TASK DIRECTIONS: Every line of the material below in which "word" shows up is to be located and copied.
------------------------------
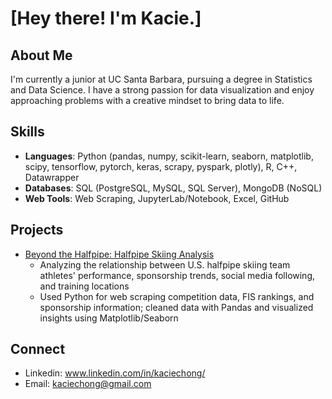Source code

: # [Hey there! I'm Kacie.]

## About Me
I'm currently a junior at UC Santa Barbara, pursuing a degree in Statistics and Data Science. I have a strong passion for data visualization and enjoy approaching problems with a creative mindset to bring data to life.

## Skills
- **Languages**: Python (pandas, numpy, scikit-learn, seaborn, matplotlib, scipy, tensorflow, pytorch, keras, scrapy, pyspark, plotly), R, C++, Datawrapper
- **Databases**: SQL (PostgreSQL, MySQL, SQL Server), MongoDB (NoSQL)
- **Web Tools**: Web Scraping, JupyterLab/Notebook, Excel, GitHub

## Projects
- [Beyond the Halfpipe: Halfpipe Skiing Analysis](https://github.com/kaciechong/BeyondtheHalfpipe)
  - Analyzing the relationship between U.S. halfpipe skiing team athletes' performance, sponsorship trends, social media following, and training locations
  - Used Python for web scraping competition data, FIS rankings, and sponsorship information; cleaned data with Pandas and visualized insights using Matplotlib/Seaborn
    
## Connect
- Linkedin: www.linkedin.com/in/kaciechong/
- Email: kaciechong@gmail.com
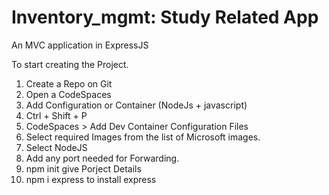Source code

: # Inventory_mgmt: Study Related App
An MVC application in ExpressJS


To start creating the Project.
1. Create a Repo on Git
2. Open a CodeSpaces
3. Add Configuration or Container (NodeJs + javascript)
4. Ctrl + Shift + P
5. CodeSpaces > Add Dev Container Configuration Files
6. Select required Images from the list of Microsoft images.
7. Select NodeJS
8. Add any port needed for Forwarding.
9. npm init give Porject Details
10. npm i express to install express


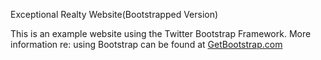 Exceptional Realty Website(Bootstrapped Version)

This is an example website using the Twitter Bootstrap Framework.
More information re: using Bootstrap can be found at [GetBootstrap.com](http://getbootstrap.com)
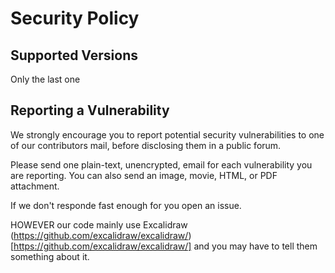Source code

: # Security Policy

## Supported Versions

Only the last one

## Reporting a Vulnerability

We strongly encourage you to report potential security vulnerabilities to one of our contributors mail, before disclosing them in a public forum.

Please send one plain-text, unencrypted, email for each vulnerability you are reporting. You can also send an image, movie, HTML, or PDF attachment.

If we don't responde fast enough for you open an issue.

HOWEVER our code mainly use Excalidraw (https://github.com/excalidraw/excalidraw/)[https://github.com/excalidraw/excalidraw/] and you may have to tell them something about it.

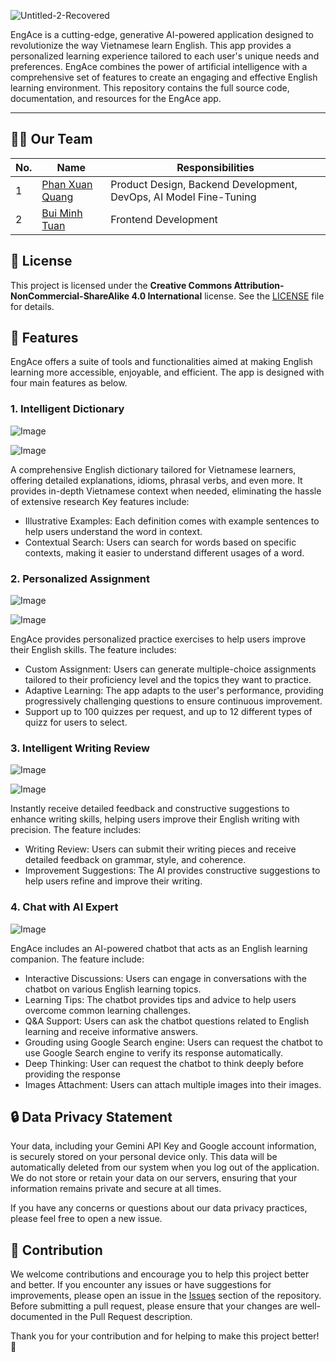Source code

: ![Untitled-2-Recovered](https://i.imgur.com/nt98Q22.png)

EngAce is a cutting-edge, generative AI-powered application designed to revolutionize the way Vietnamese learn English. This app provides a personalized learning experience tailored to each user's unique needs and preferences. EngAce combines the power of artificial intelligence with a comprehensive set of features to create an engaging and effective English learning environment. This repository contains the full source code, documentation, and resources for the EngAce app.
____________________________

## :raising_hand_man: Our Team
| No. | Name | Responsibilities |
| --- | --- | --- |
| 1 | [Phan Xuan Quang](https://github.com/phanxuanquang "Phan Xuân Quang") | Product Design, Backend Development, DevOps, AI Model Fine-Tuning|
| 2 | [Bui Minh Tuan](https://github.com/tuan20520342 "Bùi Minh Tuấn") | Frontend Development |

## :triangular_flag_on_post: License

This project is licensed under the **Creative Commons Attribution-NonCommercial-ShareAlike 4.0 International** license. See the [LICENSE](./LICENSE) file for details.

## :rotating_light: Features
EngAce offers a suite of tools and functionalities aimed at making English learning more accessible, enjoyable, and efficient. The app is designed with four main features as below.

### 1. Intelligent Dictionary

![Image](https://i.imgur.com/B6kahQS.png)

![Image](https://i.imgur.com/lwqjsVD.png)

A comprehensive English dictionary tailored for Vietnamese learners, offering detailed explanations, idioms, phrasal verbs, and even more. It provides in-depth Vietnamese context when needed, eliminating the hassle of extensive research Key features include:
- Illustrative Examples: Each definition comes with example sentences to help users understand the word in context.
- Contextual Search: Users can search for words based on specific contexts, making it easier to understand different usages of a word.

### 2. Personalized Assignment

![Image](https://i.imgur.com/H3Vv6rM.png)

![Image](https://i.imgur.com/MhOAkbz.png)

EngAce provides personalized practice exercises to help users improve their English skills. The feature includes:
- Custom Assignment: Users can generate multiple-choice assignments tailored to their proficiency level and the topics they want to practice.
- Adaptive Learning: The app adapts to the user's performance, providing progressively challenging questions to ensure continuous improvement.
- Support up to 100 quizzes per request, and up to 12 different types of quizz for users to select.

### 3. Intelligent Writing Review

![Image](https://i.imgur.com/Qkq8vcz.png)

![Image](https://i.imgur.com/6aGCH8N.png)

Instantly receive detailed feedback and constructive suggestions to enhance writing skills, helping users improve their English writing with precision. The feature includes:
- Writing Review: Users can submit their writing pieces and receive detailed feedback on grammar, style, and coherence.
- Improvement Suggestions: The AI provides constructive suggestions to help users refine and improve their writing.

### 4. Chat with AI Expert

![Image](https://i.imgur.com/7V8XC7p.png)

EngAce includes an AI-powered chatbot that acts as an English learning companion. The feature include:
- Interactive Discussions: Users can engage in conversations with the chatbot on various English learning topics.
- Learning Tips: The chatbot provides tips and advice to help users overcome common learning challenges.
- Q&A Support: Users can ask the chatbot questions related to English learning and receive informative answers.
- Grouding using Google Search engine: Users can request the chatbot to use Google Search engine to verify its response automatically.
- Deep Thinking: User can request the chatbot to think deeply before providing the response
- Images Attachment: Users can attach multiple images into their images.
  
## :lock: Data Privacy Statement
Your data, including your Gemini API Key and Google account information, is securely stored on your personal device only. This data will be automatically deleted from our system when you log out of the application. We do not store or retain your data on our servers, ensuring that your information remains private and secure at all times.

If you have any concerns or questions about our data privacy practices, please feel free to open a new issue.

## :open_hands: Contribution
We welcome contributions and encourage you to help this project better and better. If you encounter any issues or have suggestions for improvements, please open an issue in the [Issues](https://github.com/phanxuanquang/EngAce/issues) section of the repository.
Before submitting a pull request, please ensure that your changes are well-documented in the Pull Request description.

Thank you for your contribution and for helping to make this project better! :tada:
------------------------------
ANSWER SPACE:
- Illustrative Examples: Each definition comes with example sentences to help users understand the word in context.
- Contextual Search: Users can search for words based on specific contexts, making it easier to understand different usages of a word.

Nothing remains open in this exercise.